◆ ASSIGNED TASK: Nothing but an exact copy is wanted: the line with "suffix list [#2302](https://github.com/remusao/tldts/pull/2302)" and each line after it in the data below, last line included.

◆ RECORDS SUPPLIED:
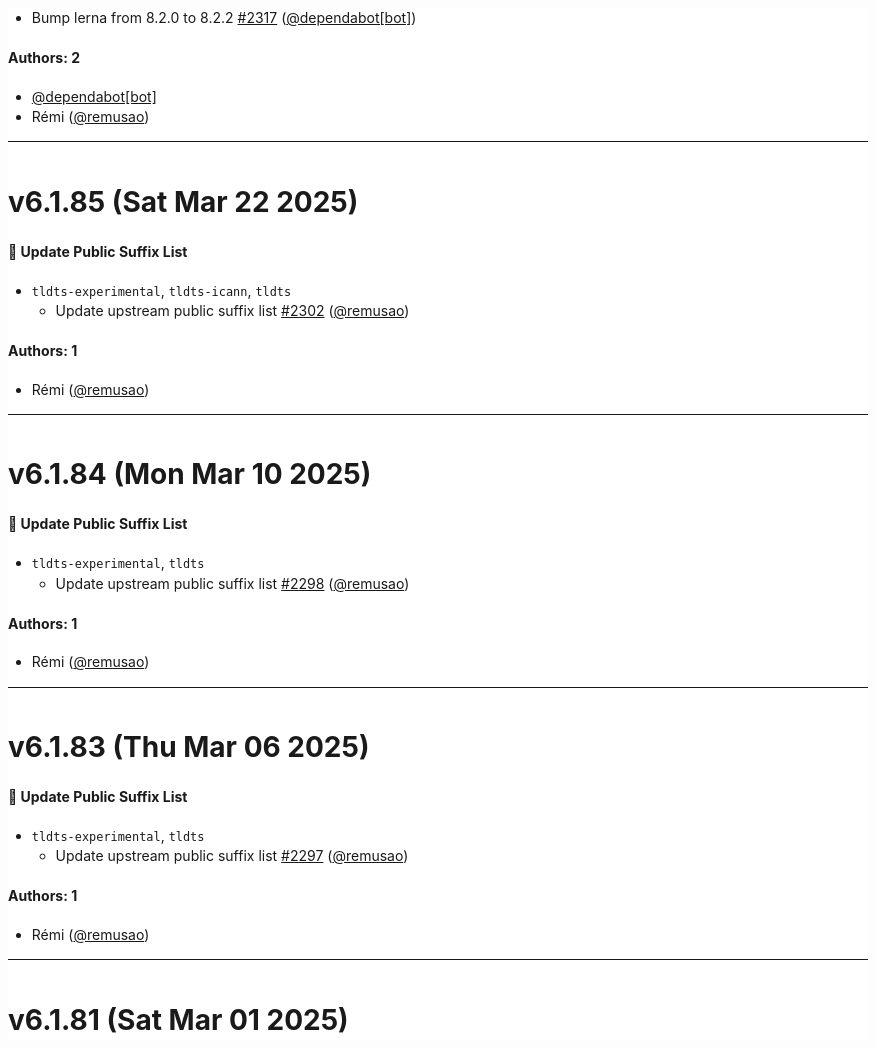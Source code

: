 - Bump lerna from 8.2.0 to 8.2.2 [#2317](https://github.com/remusao/tldts/pull/2317) ([@dependabot[bot]](https://github.com/dependabot[bot]))

#### Authors: 2

- [@dependabot[bot]](https://github.com/dependabot[bot])
- Rémi ([@remusao](https://github.com/remusao))

---

# v6.1.85 (Sat Mar 22 2025)

#### :scroll: Update Public Suffix List

- `tldts-experimental`, `tldts-icann`, `tldts`
  - Update upstream public suffix list [#2302](https://github.com/remusao/tldts/pull/2302) ([@remusao](https://github.com/remusao))

#### Authors: 1

- Rémi ([@remusao](https://github.com/remusao))

---

# v6.1.84 (Mon Mar 10 2025)

#### :scroll: Update Public Suffix List

- `tldts-experimental`, `tldts`
  - Update upstream public suffix list [#2298](https://github.com/remusao/tldts/pull/2298) ([@remusao](https://github.com/remusao))

#### Authors: 1

- Rémi ([@remusao](https://github.com/remusao))

---

# v6.1.83 (Thu Mar 06 2025)

#### :scroll: Update Public Suffix List

- `tldts-experimental`, `tldts`
  - Update upstream public suffix list [#2297](https://github.com/remusao/tldts/pull/2297) ([@remusao](https://github.com/remusao))

#### Authors: 1

- Rémi ([@remusao](https://github.com/remusao))

---

# v6.1.81 (Sat Mar 01 2025)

◆ SOLUTION FOR THIS PROBLEM:
  - Update upstream public suffix list [#2302](https://github.com/remusao/tldts/pull/2302) ([@remusao](https://github.com/remusao))

#### Authors: 1

- Rémi ([@remusao](https://github.com/remusao))

---

# v6.1.84 (Mon Mar 10 2025)

#### :scroll: Update Public Suffix List

- `tldts-experimental`, `tldts`
  - Update upstream public suffix list [#2298](https://github.com/remusao/tldts/pull/2298) ([@remusao](https://github.com/remusao))

#### Authors: 1

- Rémi ([@remusao](https://github.com/remusao))

---

# v6.1.83 (Thu Mar 06 2025)

#### :scroll: Update Public Suffix List

- `tldts-experimental`, `tldts`
  - Update upstream public suffix list [#2297](https://github.com/remusao/tldts/pull/2297) ([@remusao](https://github.com/remusao))

#### Authors: 1

- Rémi ([@remusao](https://github.com/remusao))

---

# v6.1.81 (Sat Mar 01 2025)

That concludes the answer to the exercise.